╭─ Input records
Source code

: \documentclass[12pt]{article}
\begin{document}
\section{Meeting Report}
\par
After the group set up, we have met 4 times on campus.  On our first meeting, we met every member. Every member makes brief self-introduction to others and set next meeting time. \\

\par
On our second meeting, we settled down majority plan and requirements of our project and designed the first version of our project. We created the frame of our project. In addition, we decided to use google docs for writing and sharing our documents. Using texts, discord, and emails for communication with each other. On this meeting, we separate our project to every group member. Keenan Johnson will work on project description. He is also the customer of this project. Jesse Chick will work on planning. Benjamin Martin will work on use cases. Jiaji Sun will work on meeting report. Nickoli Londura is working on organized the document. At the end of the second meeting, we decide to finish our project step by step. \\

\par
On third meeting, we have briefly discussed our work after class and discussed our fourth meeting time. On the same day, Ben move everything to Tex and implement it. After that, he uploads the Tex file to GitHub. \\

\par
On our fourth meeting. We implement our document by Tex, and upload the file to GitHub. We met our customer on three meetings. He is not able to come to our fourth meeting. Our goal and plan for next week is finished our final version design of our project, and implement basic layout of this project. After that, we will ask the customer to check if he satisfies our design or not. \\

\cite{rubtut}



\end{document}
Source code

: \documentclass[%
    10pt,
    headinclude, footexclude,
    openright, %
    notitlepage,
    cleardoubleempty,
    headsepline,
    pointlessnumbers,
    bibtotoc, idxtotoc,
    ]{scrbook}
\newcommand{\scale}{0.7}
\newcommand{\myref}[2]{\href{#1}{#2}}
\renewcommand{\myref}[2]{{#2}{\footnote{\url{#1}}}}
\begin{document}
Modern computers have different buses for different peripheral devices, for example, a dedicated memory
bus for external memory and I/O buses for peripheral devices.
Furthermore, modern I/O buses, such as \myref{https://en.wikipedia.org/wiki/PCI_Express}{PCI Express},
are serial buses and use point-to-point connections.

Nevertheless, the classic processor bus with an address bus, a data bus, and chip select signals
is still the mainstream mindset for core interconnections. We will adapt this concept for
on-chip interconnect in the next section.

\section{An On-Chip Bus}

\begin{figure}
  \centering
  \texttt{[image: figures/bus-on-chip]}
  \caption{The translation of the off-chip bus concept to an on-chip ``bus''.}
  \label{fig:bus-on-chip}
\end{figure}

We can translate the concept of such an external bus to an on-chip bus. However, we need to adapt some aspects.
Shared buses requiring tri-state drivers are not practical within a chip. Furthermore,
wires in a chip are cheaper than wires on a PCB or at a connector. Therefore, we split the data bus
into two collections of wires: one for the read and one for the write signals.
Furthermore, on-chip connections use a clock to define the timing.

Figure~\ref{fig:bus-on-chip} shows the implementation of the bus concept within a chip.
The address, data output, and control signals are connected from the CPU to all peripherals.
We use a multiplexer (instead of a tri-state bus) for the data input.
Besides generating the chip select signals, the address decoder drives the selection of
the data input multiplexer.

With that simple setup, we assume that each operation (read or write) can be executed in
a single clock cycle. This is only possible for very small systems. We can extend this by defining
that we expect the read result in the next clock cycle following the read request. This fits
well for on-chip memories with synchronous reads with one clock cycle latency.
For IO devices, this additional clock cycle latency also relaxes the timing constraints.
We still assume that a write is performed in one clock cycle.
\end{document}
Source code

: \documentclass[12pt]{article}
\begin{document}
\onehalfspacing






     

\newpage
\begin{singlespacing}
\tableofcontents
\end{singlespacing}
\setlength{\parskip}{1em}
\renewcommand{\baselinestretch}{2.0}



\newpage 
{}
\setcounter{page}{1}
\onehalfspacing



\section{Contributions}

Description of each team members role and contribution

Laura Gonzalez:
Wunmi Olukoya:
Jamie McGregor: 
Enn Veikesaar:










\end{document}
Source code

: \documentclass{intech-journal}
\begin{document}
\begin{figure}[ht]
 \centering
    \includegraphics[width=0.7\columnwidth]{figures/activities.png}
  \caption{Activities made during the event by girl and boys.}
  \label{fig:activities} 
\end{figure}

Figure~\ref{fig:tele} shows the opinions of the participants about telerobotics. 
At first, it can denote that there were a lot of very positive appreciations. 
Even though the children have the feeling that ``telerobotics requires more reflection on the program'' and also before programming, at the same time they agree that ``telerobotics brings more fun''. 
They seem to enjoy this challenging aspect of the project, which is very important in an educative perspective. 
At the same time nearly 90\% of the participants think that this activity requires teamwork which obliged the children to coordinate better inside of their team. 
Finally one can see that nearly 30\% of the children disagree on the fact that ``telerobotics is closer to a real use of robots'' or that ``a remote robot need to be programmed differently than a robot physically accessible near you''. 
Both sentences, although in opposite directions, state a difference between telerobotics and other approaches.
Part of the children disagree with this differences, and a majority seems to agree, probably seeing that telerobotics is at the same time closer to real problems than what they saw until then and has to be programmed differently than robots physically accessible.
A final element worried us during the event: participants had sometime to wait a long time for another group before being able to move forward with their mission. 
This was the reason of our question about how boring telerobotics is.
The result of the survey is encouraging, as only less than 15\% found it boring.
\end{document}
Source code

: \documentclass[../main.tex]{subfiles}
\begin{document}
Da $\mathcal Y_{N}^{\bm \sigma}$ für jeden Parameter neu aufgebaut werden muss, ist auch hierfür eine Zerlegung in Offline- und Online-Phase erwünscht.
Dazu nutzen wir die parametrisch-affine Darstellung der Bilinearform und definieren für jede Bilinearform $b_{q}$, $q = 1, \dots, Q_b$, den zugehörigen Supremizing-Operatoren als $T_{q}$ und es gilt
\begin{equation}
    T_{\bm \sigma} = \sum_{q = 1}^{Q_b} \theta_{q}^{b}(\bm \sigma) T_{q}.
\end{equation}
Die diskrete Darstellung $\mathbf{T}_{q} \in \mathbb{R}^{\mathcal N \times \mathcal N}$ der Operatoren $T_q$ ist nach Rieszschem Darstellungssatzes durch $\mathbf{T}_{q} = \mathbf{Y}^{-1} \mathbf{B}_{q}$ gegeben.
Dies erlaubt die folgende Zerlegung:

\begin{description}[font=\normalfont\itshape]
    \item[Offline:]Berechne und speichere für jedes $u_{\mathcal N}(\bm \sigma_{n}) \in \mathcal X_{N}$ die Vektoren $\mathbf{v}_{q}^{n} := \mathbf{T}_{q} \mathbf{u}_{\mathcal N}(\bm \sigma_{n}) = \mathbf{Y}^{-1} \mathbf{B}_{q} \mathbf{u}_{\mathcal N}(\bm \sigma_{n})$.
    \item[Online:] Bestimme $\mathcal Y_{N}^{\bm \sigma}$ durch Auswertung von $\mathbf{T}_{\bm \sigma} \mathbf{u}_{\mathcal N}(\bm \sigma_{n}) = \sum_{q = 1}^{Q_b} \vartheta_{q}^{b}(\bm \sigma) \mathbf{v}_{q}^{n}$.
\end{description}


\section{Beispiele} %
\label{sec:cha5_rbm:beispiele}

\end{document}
╰─
Work order> Write out every line of the data again, exactly as it reads.

Finished task>
Source code

: \documentclass[12pt]{article}
\begin{document}
\section{Meeting Report}
\par
After the group set up, we have met 4 times on campus.  On our first meeting, we met every member. Every member makes brief self-introduction to others and set next meeting time. \\

\par
On our second meeting, we settled down majority plan and requirements of our project and designed the first version of our project. We created the frame of our project. In addition, we decided to use google docs for writing and sharing our documents. Using texts, discord, and emails for communication with each other. On this meeting, we separate our project to every group member. Keenan Johnson will work on project description. He is also the customer of this project. Jesse Chick will work on planning. Benjamin Martin will work on use cases. Jiaji Sun will work on meeting report. Nickoli Londura is working on organized the document. At the end of the second meeting, we decide to finish our project step by step. \\

\par
On third meeting, we have briefly discussed our work after class and discussed our fourth meeting time. On the same day, Ben move everything to Tex and implement it. After that, he uploads the Tex file to GitHub. \\

\par
On our fourth meeting. We implement our document by Tex, and upload the file to GitHub. We met our customer on three meetings. He is not able to come to our fourth meeting. Our goal and plan for next week is finished our final version design of our project, and implement basic layout of this project. After that, we will ask the customer to check if he satisfies our design or not. \\

\cite{rubtut}



\end{document}
Source code

: \documentclass[%
    10pt,
    headinclude, footexclude,
    openright, %
    notitlepage,
    cleardoubleempty,
    headsepline,
    pointlessnumbers,
    bibtotoc, idxtotoc,
    ]{scrbook}
\newcommand{\scale}{0.7}
\newcommand{\myref}[2]{\href{#1}{#2}}
\renewcommand{\myref}[2]{{#2}{\footnote{\url{#1}}}}
\begin{document}
Modern computers have different buses for different peripheral devices, for example, a dedicated memory
bus for external memory and I/O buses for peripheral devices.
Furthermore, modern I/O buses, such as \myref{https://en.wikipedia.org/wiki/PCI_Express}{PCI Express},
are serial buses and use point-to-point connections.

Nevertheless, the classic processor bus with an address bus, a data bus, and chip select signals
is still the mainstream mindset for core interconnections. We will adapt this concept for
on-chip interconnect in the next section.

\section{An On-Chip Bus}

\begin{figure}
  \centering
  \texttt{[image: figures/bus-on-chip]}
  \caption{The translation of the off-chip bus concept to an on-chip ``bus''.}
  \label{fig:bus-on-chip}
\end{figure}

We can translate the concept of such an external bus to an on-chip bus. However, we need to adapt some aspects.
Shared buses requiring tri-state drivers are not practical within a chip. Furthermore,
wires in a chip are cheaper than wires on a PCB or at a connector. Therefore, we split the data bus
into two collections of wires: one for the read and one for the write signals.
Furthermore, on-chip connections use a clock to define the timing.

Figure~\ref{fig:bus-on-chip} shows the implementation of the bus concept within a chip.
The address, data output, and control signals are connected from the CPU to all peripherals.
We use a multiplexer (instead of a tri-state bus) for the data input.
Besides generating the chip select signals, the address decoder drives the selection of
the data input multiplexer.

With that simple setup, we assume that each operation (read or write) can be executed in
a single clock cycle. This is only possible for very small systems. We can extend this by defining
that we expect the read result in the next clock cycle following the read request. This fits
well for on-chip memories with synchronous reads with one clock cycle latency.
For IO devices, this additional clock cycle latency also relaxes the timing constraints.
We still assume that a write is performed in one clock cycle.
\end{document}
Source code

: \documentclass[12pt]{article}
\begin{document}
\onehalfspacing






     

\newpage
\begin{singlespacing}
\tableofcontents
\end{singlespacing}
\setlength{\parskip}{1em}
\renewcommand{\baselinestretch}{2.0}



\newpage 
{}
\setcounter{page}{1}
\onehalfspacing



\section{Contributions}

Description of each team members role and contribution

Laura Gonzalez:
Wunmi Olukoya:
Jamie McGregor: 
Enn Veikesaar:










\end{document}
Source code

: \documentclass{intech-journal}
\begin{document}
\begin{figure}[ht]
 \centering
    \includegraphics[width=0.7\columnwidth]{figures/activities.png}
  \caption{Activities made during the event by girl and boys.}
  \label{fig:activities} 
\end{figure}

Figure~\ref{fig:tele} shows the opinions of the participants about telerobotics. 
At first, it can denote that there were a lot of very positive appreciations. 
Even though the children have the feeling that ``telerobotics requires more reflection on the program'' and also before programming, at the same time they agree that ``telerobotics brings more fun''. 
They seem to enjoy this challenging aspect of the project, which is very important in an educative perspective. 
At the same time nearly 90\% of the participants think that this activity requires teamwork which obliged the children to coordinate better inside of their team. 
Finally one can see that nearly 30\% of the children disagree on the fact that ``telerobotics is closer to a real use of robots'' or that ``a remote robot need to be programmed differently than a robot physically accessible near you''. 
Both sentences, although in opposite directions, state a difference between telerobotics and other approaches.
Part of the children disagree with this differences, and a majority seems to agree, probably seeing that telerobotics is at the same time closer to real problems than what they saw until then and has to be programmed differently than robots physically accessible.
A final element worried us during the event: participants had sometime to wait a long time for another group before being able to move forward with their mission. 
This was the reason of our question about how boring telerobotics is.
The result of the survey is encouraging, as only less than 15\% found it boring.
\end{document}
Source code

: \documentclass[../main.tex]{subfiles}
\begin{document}
Da $\mathcal Y_{N}^{\bm \sigma}$ für jeden Parameter neu aufgebaut werden muss, ist auch hierfür eine Zerlegung in Offline- und Online-Phase erwünscht.
Dazu nutzen wir die parametrisch-affine Darstellung der Bilinearform und definieren für jede Bilinearform $b_{q}$, $q = 1, \dots, Q_b$, den zugehörigen Supremizing-Operatoren als $T_{q}$ und es gilt
\begin{equation}
    T_{\bm \sigma} = \sum_{q = 1}^{Q_b} \theta_{q}^{b}(\bm \sigma) T_{q}.
\end{equation}
Die diskrete Darstellung $\mathbf{T}_{q} \in \mathbb{R}^{\mathcal N \times \mathcal N}$ der Operatoren $T_q$ ist nach Rieszschem Darstellungssatzes durch $\mathbf{T}_{q} = \mathbf{Y}^{-1} \mathbf{B}_{q}$ gegeben.
Dies erlaubt die folgende Zerlegung:

\begin{description}[font=\normalfont\itshape]
    \item[Offline:]Berechne und speichere für jedes $u_{\mathcal N}(\bm \sigma_{n}) \in \mathcal X_{N}$ die Vektoren $\mathbf{v}_{q}^{n} := \mathbf{T}_{q} \mathbf{u}_{\mathcal N}(\bm \sigma_{n}) = \mathbf{Y}^{-1} \mathbf{B}_{q} \mathbf{u}_{\mathcal N}(\bm \sigma_{n})$.
    \item[Online:] Bestimme $\mathcal Y_{N}^{\bm \sigma}$ durch Auswertung von $\mathbf{T}_{\bm \sigma} \mathbf{u}_{\mathcal N}(\bm \sigma_{n}) = \sum_{q = 1}^{Q_b} \vartheta_{q}^{b}(\bm \sigma) \mathbf{v}_{q}^{n}$.
\end{description}


\section{Beispiele} %
\label{sec:cha5_rbm:beispiele}

\end{document}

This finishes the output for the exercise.